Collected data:
• • • •
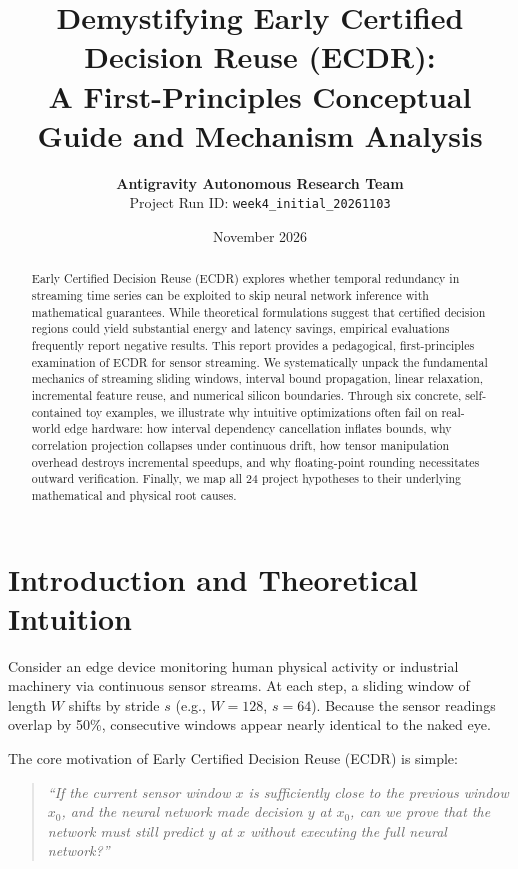 \documentclass[11pt,article]{article}
\title{\textbf{Demystifying Early Certified Decision Reuse (ECDR):\\A First-Principles Conceptual Guide and Mechanism Analysis}}
\author{\textbf{Antigravity Autonomous Research Team}\\Project Run ID: \texttt{week4\_initial\_20261103}}
\date{November 2026}
\theoremstyle{definition}
\begin{document}
\maketitle

\begin{abstract}
Early Certified Decision Reuse (ECDR) explores whether temporal redundancy in streaming time series can be exploited to skip neural network inference with mathematical guarantees. While theoretical formulations suggest that certified decision regions could yield substantial energy and latency savings, empirical evaluations frequently report negative results. This report provides a pedagogical, first-principles examination of ECDR for sensor streaming. We systematically unpack the fundamental mechanics of streaming sliding windows, interval bound propagation, linear relaxation, incremental feature reuse, and numerical silicon boundaries. Through six concrete, self-contained toy examples, we illustrate why intuitive optimizations often fail on real-world edge hardware: how interval dependency cancellation inflates bounds, why correlation projection collapses under continuous drift, how tensor manipulation overhead destroys incremental speedups, and why floating-point rounding necessitates outward verification. Finally, we map all 24 project hypotheses to their underlying mathematical and physical root causes.
\end{abstract}

\tableofcontents
\newpage

\section{Introduction and Theoretical Intuition}

Consider an edge device monitoring human physical activity or industrial machinery via continuous sensor streams. At each step, a sliding window of length $W$ shifts by stride $s$ (e.g., $W=128$, $s=64$). Because the sensor readings overlap by 50\%, consecutive windows appear nearly identical to the naked eye.

The core motivation of Early Certified Decision Reuse (ECDR) is simple:
\begin{quote}
\textit{``If the current sensor window $x$ is sufficiently close to the previous window $x_0$, and the neural network made decision $y$ at $x_0$, can we prove that the network must still predict $y$ at $x$ without executing the full neural network?''}
\end{quote}
\end{document}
• • • •
**PROBLEM DESCRIPTION:**
Nothing may be altered when you restate the records, but every picture must be dropped.

**EXERCISE SOLUTION:**
 \documentclass[11pt,article]{article}
\title{\textbf{Demystifying Early Certified Decision Reuse (ECDR):\\A First-Principles Conceptual Guide and Mechanism Analysis}}
\author{\textbf{Antigravity Autonomous Research Team}\\Project Run ID: \texttt{week4\_initial\_20261103}}
\date{November 2026}
\theoremstyle{definition}
\begin{document}
\maketitle

\begin{abstract}
Early Certified Decision Reuse (ECDR) explores whether temporal redundancy in streaming time series can be exploited to skip neural network inference with mathematical guarantees. While theoretical formulations suggest that certified decision regions could yield substantial energy and latency savings, empirical evaluations frequently report negative results. This report provides a pedagogical, first-principles examination of ECDR for sensor streaming. We systematically unpack the fundamental mechanics of streaming sliding windows, interval bound propagation, linear relaxation, incremental feature reuse, and numerical silicon boundaries. Through six concrete, self-contained toy examples, we illustrate why intuitive optimizations often fail on real-world edge hardware: how interval dependency cancellation inflates bounds, why correlation projection collapses under continuous drift, how tensor manipulation overhead destroys incremental speedups, and why floating-point rounding necessitates outward verification. Finally, we map all 24 project hypotheses to their underlying mathematical and physical root causes.
\end{abstract}

\tableofcontents
\newpage

\section{Introduction and Theoretical Intuition}

Consider an edge device monitoring human physical activity or industrial machinery via continuous sensor streams. At each step, a sliding window of length $W$ shifts by stride $s$ (e.g., $W=128$, $s=64$). Because the sensor readings overlap by 50\%, consecutive windows appear nearly identical to the naked eye.

The core motivation of Early Certified Decision Reuse (ECDR) is simple:
\begin{quote}
\textit{``If the current sensor window $x$ is sufficiently close to the previous window $x_0$, and the neural network made decision $y$ at $x_0$, can we prove that the network must still predict $y$ at $x$ without executing the full neural network?''}
\end{quote}
\end{document}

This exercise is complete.